(Exercise description): May I have the line containing "function and its types (domains)." and every line after it through the end of the data, repeated exactly and with no other lines?

(Supplied records):
_ _ _
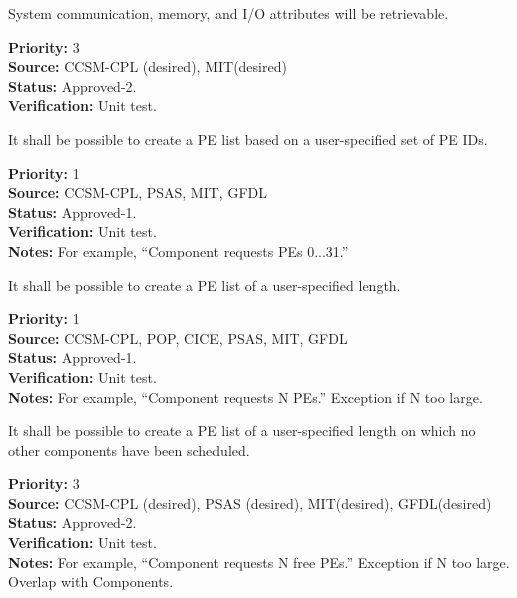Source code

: System communication, memory, and I/O attributes will be retrievable.
\begin{reqlist}
{\bf Priority:} 3 \\
{\bf Source:}  CCSM-CPL (desired), MIT(desired) \\
{\bf Status:} Approved-2. \\
{\bf Verification:} Unit test.
\end{reqlist}



It shall be possible to create a PE list based on a user-specified set
of PE IDs.

\begin{reqlist}
{\bf Priority:} 1\\
{\bf Source:}  CCSM-CPL, PSAS, MIT, GFDL \\
{\bf Status:} Approved-1. \\
{\bf Verification:} Unit test. \\ 
{\bf Notes:}  For example, ``Component requests PEs 0...31.''
\end{reqlist}

It shall be possible to create a PE list of a user-specified length.

\begin{reqlist}
{\bf Priority:} 1 \\
{\bf Source:}  CCSM-CPL, POP, CICE, PSAS, MIT, GFDL \\
{\bf Status:} Approved-1. \\
{\bf Verification:} Unit test.\\ 
{\bf Notes:}  For example, ``Component requests N PEs.'' Exception if N too
  large.
\end{reqlist}

It shall be possible to create a PE list of a user-specified length
on which no other components have been scheduled.

\begin{reqlist}
  {\bf Priority:} 3 \\
  {\bf Source:}  CCSM-CPL (desired), PSAS (desired), MIT(desired), GFDL(desired)  \\
  {\bf Status:} Approved-2. \\
  {\bf Verification:} Unit test.\\
  {\bf Notes:} For example, ``Component requests N free PEs.''
  Exception if N too large.  Overlap with Components.
\end{reqlist}

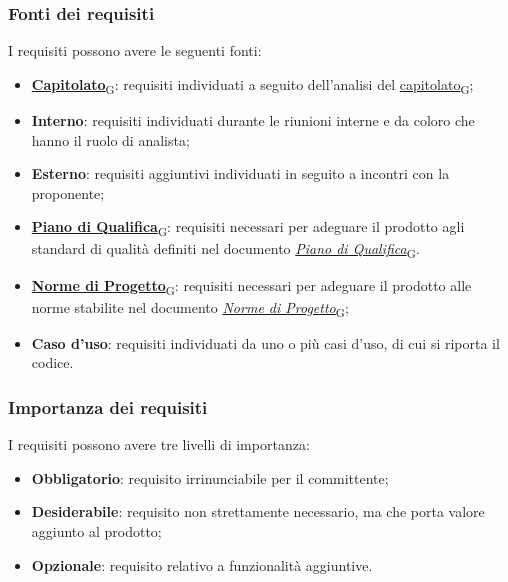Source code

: \subsubsection{Fonti dei requisiti}
\label{sec:fonti_requisiti}
I requisiti possono avere le seguenti fonti:
\begin{itemize}
	\item \href{https://7last.github.io/docs/rtb/documentazione-interna/glossario#capitolato}{\textbf{Capitolato}\textsubscript{G}}: requisiti individuati a seguito dell'analisi del \href{https://7last.github.io/docs/rtb/documentazione-interna/glossario#capitolato}{capitolato\textsubscript{G}};
	\item \textbf{Interno}: requisiti individuati durante le riunioni interne e da coloro che hanno il ruolo di analista;
	\item \textbf{Esterno}: requisiti aggiuntivi individuati in seguito a incontri con la proponente;
	\item \href{https://7last.github.io/docs/rtb/documentazione-interna/glossario#piano-di-qualifica}{\textbf{Piano di Qualifica}\textsubscript{G}}: requisiti necessari per adeguare il prodotto agli standard di qualità definiti nel documento \href{https://7last.github.io/docs/rtb/documentazione-interna/glossario#piano-di-qualifica}{\textit{Piano di Qualifica}\textsubscript{G}}.
	\item \href{https://7last.github.io/docs/rtb/documentazione-interna/glossario#norme-di-progetto}{\textbf{Norme di Progetto}\textsubscript{G}}: requisiti necessari per adeguare il prodotto alle norme stabilite nel documento \href{https://7last.github.io/docs/rtb/documentazione-interna/glossario#norme-di-progetto}{\textit{Norme di Progetto}\textsubscript{G}};
	\item \textbf{Caso d'uso}: requisiti individuati da uno o più casi d'uso, di cui si riporta il codice.
\end{itemize}

\subsubsection{Importanza dei requisiti}
\label{sec:importanza_requisiti}
I requisiti possono avere tre livelli di importanza:
\begin{itemize}
	\item \textbf{Obbligatorio}: requisito irrinunciabile per il committente;
	\item \textbf{Desiderabile}: requisito non strettamente necessario, ma che porta valore aggiunto al prodotto;
	\item \textbf{Opzionale}: requisito relativo a funzionalità aggiuntive.
\end{itemize}


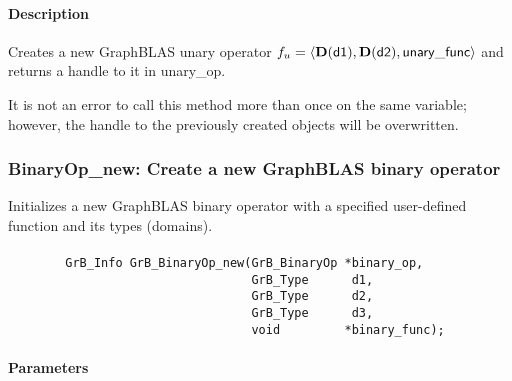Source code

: \paragraph{Description}

Creates a new GraphBLAS unary operator $f_u = \langle \bold{D}({\sf d1}), 
\bold{D}({\sf d2}), {\sf unary\_func} \rangle$ and returns a handle to it 
in {\sf unary\_op}.

It is not an error to call this method more than once on the same variable;  
however, the handle to the previously created objects will be overwritten. 


\subsubsection{{\sf BinaryOp\_new}: Create a new GraphBLAS binary operator}

Initializes a new GraphBLAS binary operator with a specified user-defined 
function and its types (domains).

\paragraph{\syntax}

\begin{verbatim}
        GrB_Info GrB_BinaryOp_new(GrB_BinaryOp *binary_op,
                                  GrB_Type      d1,
                                  GrB_Type      d2,
                                  GrB_Type      d3,
                                  void         *binary_func);
\end{verbatim}

\paragraph{Parameters}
_ _ _
(The answer):
function and its types (domains).

\paragraph{\syntax}

\begin{verbatim}
        GrB_Info GrB_BinaryOp_new(GrB_BinaryOp *binary_op,
                                  GrB_Type      d1,
                                  GrB_Type      d2,
                                  GrB_Type      d3,
                                  void         *binary_func);
\end{verbatim}

\paragraph{Parameters}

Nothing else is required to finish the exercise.